Datasets used in benchmarks


WGS-Illumina-dragen: Human whole genome sequence, sequenced at 30X on Illumina Novaseq, aligned with Illumina Dragen. .fastq.gz file sizes: 32,810,061,523 and 36,955,702,856 ; .bam file size: 60,135,227,548. Author's own DNA sequenced at Dante Labs. Unpublished.

WGS-Nanopore-ngmlr: Human whole genome sequence on Oxford Nanopore Technologies MinION, aligned with ngmlr. Data obtained from ENCODE experiment ENCSR935ZQZ, files ENCFF379FVU.fastq.gz (size 154,558,769,583) and ENCFF283TLK.bam (size 222,354,403,768). 

RNAseq-PacBio-minimap2: Human RNA-seq sequenced on Pacific Biosciences Sequel II and aligned with minimap2. Obtained from Encode experiment ENCSR842KTN, files ENCFF860CBL.fastq.gz (size 692,194,222) and ENCFF594CLT.bam (size 857,865,322).

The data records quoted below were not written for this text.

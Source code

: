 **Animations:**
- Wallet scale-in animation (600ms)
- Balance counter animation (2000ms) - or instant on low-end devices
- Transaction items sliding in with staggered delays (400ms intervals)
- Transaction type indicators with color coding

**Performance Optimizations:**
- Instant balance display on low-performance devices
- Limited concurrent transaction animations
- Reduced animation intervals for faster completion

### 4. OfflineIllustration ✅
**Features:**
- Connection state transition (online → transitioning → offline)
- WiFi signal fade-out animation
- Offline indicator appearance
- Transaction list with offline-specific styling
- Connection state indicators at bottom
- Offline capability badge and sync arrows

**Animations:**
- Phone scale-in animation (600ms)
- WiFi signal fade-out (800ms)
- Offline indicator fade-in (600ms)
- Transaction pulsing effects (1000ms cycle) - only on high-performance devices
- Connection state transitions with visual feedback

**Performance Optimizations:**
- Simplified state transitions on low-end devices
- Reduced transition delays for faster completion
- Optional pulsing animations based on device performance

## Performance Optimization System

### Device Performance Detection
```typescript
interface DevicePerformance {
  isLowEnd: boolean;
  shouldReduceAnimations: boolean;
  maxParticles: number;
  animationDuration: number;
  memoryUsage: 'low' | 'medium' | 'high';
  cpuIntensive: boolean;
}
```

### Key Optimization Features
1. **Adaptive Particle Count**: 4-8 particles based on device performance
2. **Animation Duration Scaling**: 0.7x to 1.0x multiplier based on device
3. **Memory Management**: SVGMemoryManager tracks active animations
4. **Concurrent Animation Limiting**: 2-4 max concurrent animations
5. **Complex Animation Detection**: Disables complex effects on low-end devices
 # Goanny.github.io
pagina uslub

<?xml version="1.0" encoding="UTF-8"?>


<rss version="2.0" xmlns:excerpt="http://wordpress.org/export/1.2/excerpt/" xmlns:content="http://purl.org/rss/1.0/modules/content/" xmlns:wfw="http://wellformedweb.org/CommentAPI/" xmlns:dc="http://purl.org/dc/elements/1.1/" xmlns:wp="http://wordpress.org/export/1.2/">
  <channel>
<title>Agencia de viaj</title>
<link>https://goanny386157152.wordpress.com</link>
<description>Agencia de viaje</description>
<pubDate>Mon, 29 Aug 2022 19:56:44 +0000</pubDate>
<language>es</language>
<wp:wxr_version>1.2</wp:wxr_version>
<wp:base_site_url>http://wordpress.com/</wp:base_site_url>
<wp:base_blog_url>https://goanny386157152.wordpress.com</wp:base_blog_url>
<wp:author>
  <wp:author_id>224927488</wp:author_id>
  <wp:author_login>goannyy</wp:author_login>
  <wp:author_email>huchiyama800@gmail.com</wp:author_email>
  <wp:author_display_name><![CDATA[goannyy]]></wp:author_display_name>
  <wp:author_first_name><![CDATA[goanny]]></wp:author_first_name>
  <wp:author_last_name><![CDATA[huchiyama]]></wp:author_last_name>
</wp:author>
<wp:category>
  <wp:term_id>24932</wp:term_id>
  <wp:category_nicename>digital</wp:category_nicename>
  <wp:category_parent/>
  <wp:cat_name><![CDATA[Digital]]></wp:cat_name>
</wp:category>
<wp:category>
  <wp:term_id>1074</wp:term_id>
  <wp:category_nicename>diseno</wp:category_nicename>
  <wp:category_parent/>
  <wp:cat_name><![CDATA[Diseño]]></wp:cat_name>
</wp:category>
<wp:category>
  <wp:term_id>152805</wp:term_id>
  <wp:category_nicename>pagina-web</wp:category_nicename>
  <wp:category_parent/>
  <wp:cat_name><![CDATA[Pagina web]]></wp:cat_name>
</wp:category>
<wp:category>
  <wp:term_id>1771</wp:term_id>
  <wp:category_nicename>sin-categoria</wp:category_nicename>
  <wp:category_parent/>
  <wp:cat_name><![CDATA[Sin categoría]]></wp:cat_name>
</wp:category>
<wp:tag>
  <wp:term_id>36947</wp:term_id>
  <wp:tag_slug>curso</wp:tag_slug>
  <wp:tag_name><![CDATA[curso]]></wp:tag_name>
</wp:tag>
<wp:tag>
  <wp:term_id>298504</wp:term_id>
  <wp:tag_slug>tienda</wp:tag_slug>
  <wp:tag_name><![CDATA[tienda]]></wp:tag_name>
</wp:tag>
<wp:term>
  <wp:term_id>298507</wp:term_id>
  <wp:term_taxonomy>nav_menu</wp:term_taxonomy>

scRNAseq-Illumina-STAR: Human single-cell RNA-seq sequenced on Illumina NovaSeq 6000 and aligned with STAR. Obtained from Encode experiment ENCSR955TRT, files ENCFF313KPF.fastq.gz (file size 15,589,566,718), ENCFF386RLQ.fastq.gz (file size 5,034,262,950) and ENCFF011AYC.bam (file size 47,972,313,111).


GATK GVCF: .vcf.gz file size is 7,483,080,739. 30X human sample aligned with bwa, GVCF created with GATK HaplotypeCaller. Unpublished. 

DRAGEN GVCF: .vcf.gz file size is 2,431,892,621. File obtained from Illumina : NA12878-PCRF450-1.hard-filtered.gvcf.gz. Requires access to Illumina BaseSpace.

1000 Genome Project: .vcf.gz file size is 1,216,886,729. File obtained from NCBI.

Arabidopsis Thaliana: .vcf.gz file size is 142,110,301,308. File obtained from 1001 Genomes - A Catalog of Arabidopsis thaliana Genetic Variation.

3K Rice Genome: .vcf.gz file size is 2,056,330,848. File obtained from The 3,000 rice genomes project.

Illumina Genotyping Array: .vcf.gz file size is 36,223,855. File obtained from Illumina Files->3049a580-4f93-4cc3-a1b6-34be3eef4f98. Contact Illumina support for access.